Je place mon index sur mon village, situé au sud de la carte, et suis du doigt le chemin que nous avons emprunté. En continuant de marcher à cette vitesse, nous n'atteindrons pas le prochain village situé approximativement à dix heures de marche avant la tombée de la nuit. Cette dernière tombant aux environs de sept heures, nous n'aurons pas d'autre choix que de dormir à la belle étoile ce soir, en espérant que le temps reste dégagé.

C'est après avoir repris la marche intensive depuis environ cinq heures, ma sœur balançant sur mon dos courbé, que j'ai l'impression de me faire happer par le silence. C'est un silence étrange, voire effrayant. Je n'entends ni les animaux qui courent habituellement dans les fourrés, ni les oiseaux sifflotant leurs diverses mélodies, ni aucune activité humaine. L'astre solaire commence déjà à se cacher derrière les montagnes lointaines et je dois me rendre à l'évidence : nous allons devoir dormir ici. Alors que je commence à faire glisser Ambre de mon dos, j'aperçois une forme rectangulaire dans l'ombre. Je plisse les yeux, pensant à un gros rocher. En me concentrant davantage, je distingue en réalité une petite maison. Ambre se réveille petit à petit en grommelant, je n'y prête pas attention.

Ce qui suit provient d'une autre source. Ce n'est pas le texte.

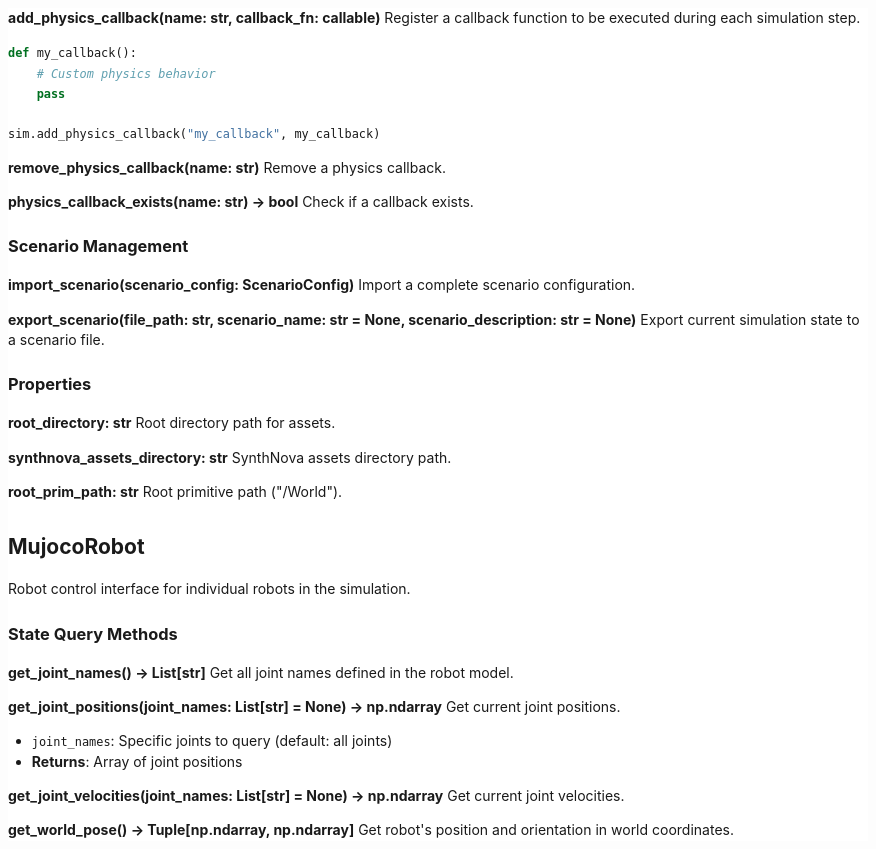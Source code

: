 **add_physics_callback(name: str, callback_fn: callable)**
Register a callback function to be executed during each simulation step.

```python
def my_callback():
    # Custom physics behavior
    pass

sim.add_physics_callback("my_callback", my_callback)
```

**remove_physics_callback(name: str)**
Remove a physics callback.

**physics_callback_exists(name: str) -> bool**
Check if a callback exists.

### Scenario Management

**import_scenario(scenario_config: ScenarioConfig)**
Import a complete scenario configuration.

**export_scenario(file_path: str, scenario_name: str = None, scenario_description: str = None)**
Export current simulation state to a scenario file.

### Properties

**root_directory: str**
Root directory path for assets.

**synthnova_assets_directory: str**
SynthNova assets directory path.

**root_prim_path: str**
Root primitive path ("/World").

## MujocoRobot

Robot control interface for individual robots in the simulation.

### State Query Methods

**get_joint_names() -> List[str]**
Get all joint names defined in the robot model.

**get_joint_positions(joint_names: List[str] = None) -> np.ndarray**
Get current joint positions.

- `joint_names`: Specific joints to query (default: all joints)
- **Returns**: Array of joint positions

**get_joint_velocities(joint_names: List[str] = None) -> np.ndarray**
Get current joint velocities.

**get_world_pose() -> Tuple[np.ndarray, np.ndarray]**
Get robot's position and orientation in world coordinates.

Submergé d'une vague d'espoir, je me mets à courir, mon sac cognant contre mon dos. Ma petite sœur court derrière aussi vite que ses petites jambes le lui permettent, visiblement interloquée et aussi excitée, un brouillard de sommeil enveloppant encore son petit visage. C'est donc non sans mal que j'arrive devant la petite porte en bois de cette chaumière en pierre dont les murs auraient bien besoin d'un peu de rénovations. En tournant la tête, je remarque un petit potager, et j'imagine tous les bons légumes et fruits qu'il pourrait contenir au printemps.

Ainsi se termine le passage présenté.